Following that, ColabFold utilizes MMseqs2 for its analysis, aiming to achieve faster protein predictions. Subsequently, an analysis of the metrics and results was conducted. The tool underwent three iterations using default parameters, leading to slight fluctuations in pLDDT and pTM scores (Table 1).
Table 1:
Average and standard deviation of the metrics pLDDT and pTM by performing three protein structure prediction runs in ColabFold using MMseqs2 for both ARM58 and ARM56, in Leishmania infantum.
| ARM58 | ARM56 | ||
|---|---|---|---|
| pLDDT | Average | 80.433 | 86.733 |
| Standard deviation | 0.577 | 4.619 | |
| pTM | Average | 0.410 | 0.486 |
| Standard deviation | 0.003 | 0.004 |
Among the three distinct executions, two protein prediction structures were chosen for further analysis, principally because of their different pLDDT and pTM scores. These selected outputs were then visualized using ChimeraX software and color-coded according to their respective pLDDT values (Figure 3).
Figure 3:
Protein structure predictions for ARM58 (A) and ARM56 (B) in Leishmania infantum using ColabFold with MMseqs2. Two resulting structures were coloured based on model confidence, where the dark blue represents pLDDT > 90, light blue for 90 > pLDDT > 70, yellow for 70 > pLDDT > 50 and orange for pLDDT < 50. Protein prediction structures were visualized for overlap using matchmaker in ChimeraX.
Subsequently, both the trRosetta server and trRosettaX-Single were employed to predict the protein structures of ARM58 and ARM56 in L. infantum. The models produced by trRosetta demonstrate significant confidence, with estimated TM-scores of 0.608 for ARM58 and 0.650 for ARM56. Contrastingly, the models generated by trRosettaX-Single show reduced confidence, with TM-scores estimated at 0.275 for ARM56 and 0.266 for ARM58. The disparity in confidence is also evident in the anticipated per-residue LDDT values for the better model (Figure 4).
Figure 4:
Predicted per-residue LDDT values for ARM58 and ARM56 in Leishmania infantum. For ARM58, predicted LDDT per amino acid position from tr-Rosetta (A) and trRosettaX-Single (C). Similarly, for ARM56, predictions from tr-Rosetta (B) and tr-RosettaX-Single (D).

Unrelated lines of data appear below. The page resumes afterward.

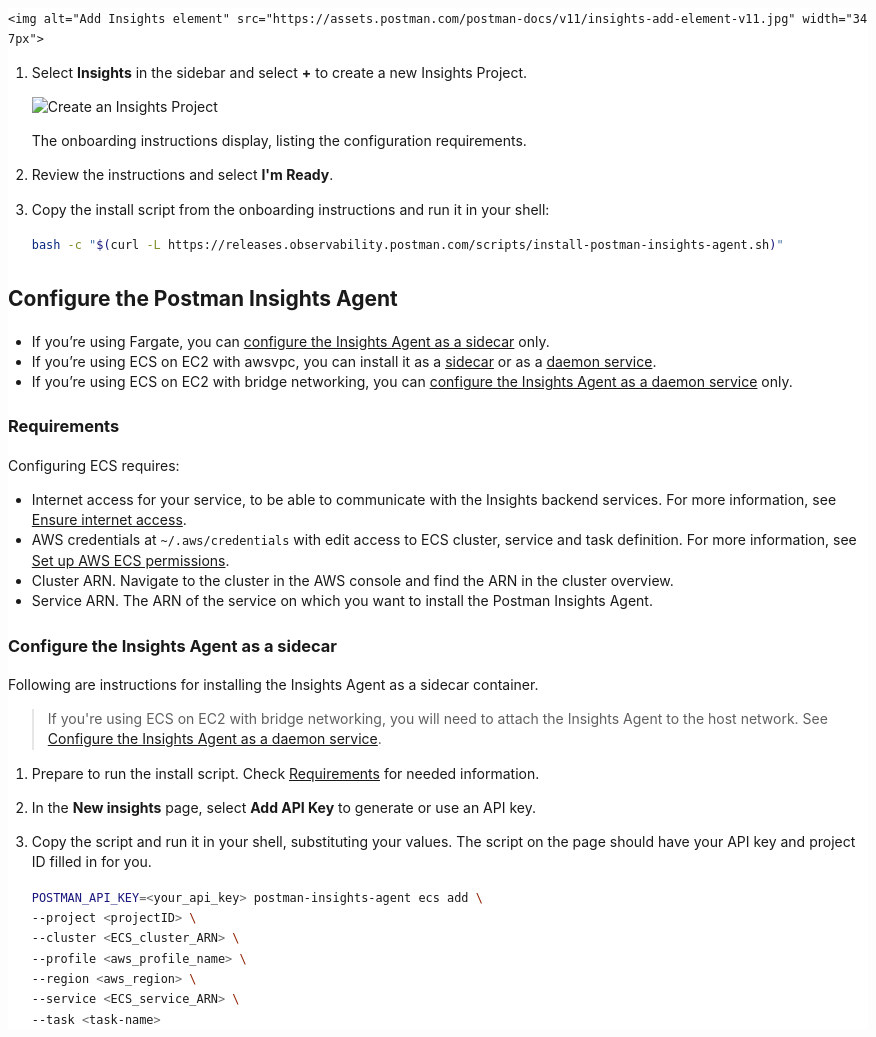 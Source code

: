     <img alt="Add Insights element" src="https://assets.postman.com/postman-docs/v11/insights-add-element-v11.jpg" width="347px">

1. Select **Insights** in the sidebar and select **+** to create a new Insights Project.

    <img alt="Create an Insights Project" src="https://assets.postman.com/postman-docs/v11/insights-add-project-v11.jpg" width="323px">

    The onboarding instructions display, listing the configuration requirements.

1. Review the instructions and select **I'm Ready**.
1. Copy the install script from the onboarding instructions and run it in your shell:

    ```bash
    bash -c "$(curl -L https://releases.observability.postman.com/scripts/install-postman-insights-agent.sh)"
    ```

## Configure the Postman Insights Agent

* If you’re using Fargate, you can [configure the Insights Agent as a sidecar](#configure-the-insights-agent-as-a-sidecar) only.
* If you’re using ECS on EC2 with awsvpc, you can install it as a [sidecar](#configure-the-insights-agent-as-a-sidecar) or as a [daemon service](#configure-the-insights-agent-as-a-daemon-service).
* If you’re using ECS on EC2 with bridge networking, you can [configure the Insights Agent as a daemon service](#configure-the-insights-agent-as-a-daemon-service) only.

### Requirements

Configuring ECS requires:

* Internet access for your service, to be able to communicate with the Insights backend services. For more information, see [Ensure internet access](#ensure-internet-access).
* AWS credentials at `~/.aws/credentials` with edit access to ECS cluster, service and task definition. For more information, see [Set up AWS ECS permissions](#set-up-aws-ecs-permissions).
* Cluster ARN. Navigate to the cluster in the AWS console and find the ARN in the cluster overview.
* Service ARN. The ARN of the service on which you want to install the Postman Insights Agent.

### Configure the Insights Agent as a sidecar

Following are instructions for installing the Insights Agent as a sidecar container.

> If you're using ECS on EC2 with bridge networking, you will need to attach the Insights Agent to the host network. See [Configure the Insights Agent as a daemon service](#configure-the-insights-agent-as-a-daemon-service).

1. Prepare to run the install script. Check [Requirements](#requirements) for needed information.

1. In the **New insights** page, select **Add API Key** to generate or use an API key.

1. Copy the script and run it in your shell, substituting your values. The script on the page should have your API key and project ID filled in for you.

    ```bash
    POSTMAN_API_KEY=<your_api_key> postman-insights-agent ecs add \
    --project <projectID> \
    --cluster <ECS_cluster_ARN> \
    --profile <aws_profile_name> \
    --region <aws_region> \
    --service <ECS_service_ARN> \
    --task <task-name>
    ```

Following that, the modelling technique RoseTTAFold through the Robetta service [10] was utilized to predict the structures of ARM56 and ARM58. The predicted Global Distance Test (GDT) confidence scores for these models were 0.79 for ARM56 and 0.76 for ARM58. Notably, the tr-Rosetta and RoseTTAFold prediction models displayed slight disparities from the previously stated descriptions. To conclude, a comparison was drawn between the tr-Rosetta model and the most analogous one among the five models forecasted using RoseTTAFold (Figure 5).
Figure 5:
Predicted per-residue for the top models in ARM58 (A) and ARM56 (B) in Leishmania infantum using tr-Rosetta (in blue) and RoseTTAFold (in orange). Protein prediction structures were visualized for overlap using matchmaker in ChimeraX.

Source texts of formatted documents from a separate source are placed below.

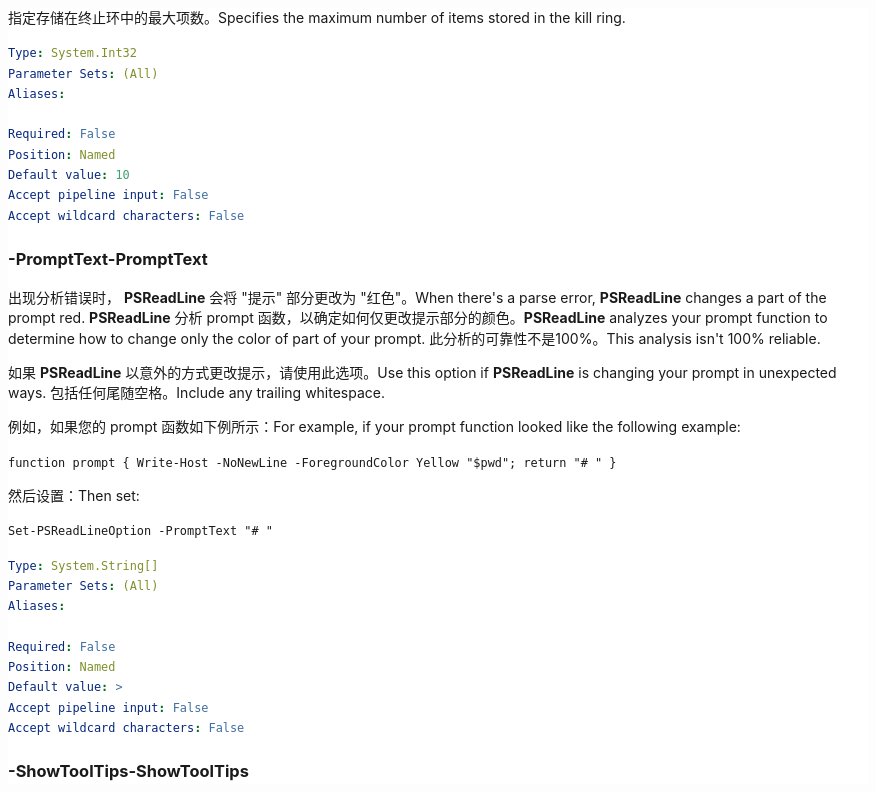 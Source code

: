 <span data-ttu-id="6dda4-255">指定存储在终止环中的最大项数。</span><span class="sxs-lookup"><span data-stu-id="6dda4-255">Specifies the maximum number of items stored in the kill ring.</span></span>

```yaml
Type: System.Int32
Parameter Sets: (All)
Aliases:

Required: False
Position: Named
Default value: 10
Accept pipeline input: False
Accept wildcard characters: False
```

### <span data-ttu-id="6dda4-256">-PromptText</span><span class="sxs-lookup"><span data-stu-id="6dda4-256">-PromptText</span></span>

<span data-ttu-id="6dda4-257">出现分析错误时， **PSReadLine** 会将 "提示" 部分更改为 "红色"。</span><span class="sxs-lookup"><span data-stu-id="6dda4-257">When there's a parse error, **PSReadLine** changes a part of the prompt red.</span></span> <span data-ttu-id="6dda4-258">**PSReadLine** 分析 prompt 函数，以确定如何仅更改提示部分的颜色。</span><span class="sxs-lookup"><span data-stu-id="6dda4-258">**PSReadLine** analyzes your prompt function to determine how to change only the color of part of your prompt.</span></span> <span data-ttu-id="6dda4-259">此分析的可靠性不是100%。</span><span class="sxs-lookup"><span data-stu-id="6dda4-259">This analysis isn't 100% reliable.</span></span>

<span data-ttu-id="6dda4-260">如果 **PSReadLine** 以意外的方式更改提示，请使用此选项。</span><span class="sxs-lookup"><span data-stu-id="6dda4-260">Use this option if **PSReadLine** is changing your prompt in unexpected ways.</span></span> <span data-ttu-id="6dda4-261">包括任何尾随空格。</span><span class="sxs-lookup"><span data-stu-id="6dda4-261">Include any trailing whitespace.</span></span>

<span data-ttu-id="6dda4-262">例如，如果您的 prompt 函数如下例所示：</span><span class="sxs-lookup"><span data-stu-id="6dda4-262">For example, if your prompt function looked like the following example:</span></span>

`function prompt { Write-Host -NoNewLine -ForegroundColor Yellow "$pwd"; return "# " }`

<span data-ttu-id="6dda4-263">然后设置：</span><span class="sxs-lookup"><span data-stu-id="6dda4-263">Then set:</span></span>

`Set-PSReadLineOption -PromptText "# "`

```yaml
Type: System.String[]
Parameter Sets: (All)
Aliases:

Required: False
Position: Named
Default value: >
Accept pipeline input: False
Accept wildcard characters: False
```

### <span data-ttu-id="6dda4-264">-ShowToolTips</span><span class="sxs-lookup"><span data-stu-id="6dda4-264">-ShowToolTips</span></span>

Next, a comparison was performed with other model known for its faster results, and the resulting variations in the outputs introduces uncertainty in the confidence of segments between the domains. To assess the impact, ESMFold was incorporated into the analysis for comparative purposes. In this context, both ARM58 and ARM56 (Figure 6) in L. infantum were considered. Each prediction was executed using the default number of recycles, set at 4, and the process was also replicated with an increased value of 8. The increase in the number of recycles can contribute to the generation of models with enhanced confidence.
Figure 6:
Protein structure prediction for ARM58 and ARM56 in Leishmania infantum using ESMFold. Model outputs for ARM58 (A) and ARM56 (B) were obtained with four recycles (yellow) and eight recycles (blue), and visualized in ChimeraX. Predicted per-residue LDDT values obtained with eight recycles for ARM58 (C) and ARM56 (D).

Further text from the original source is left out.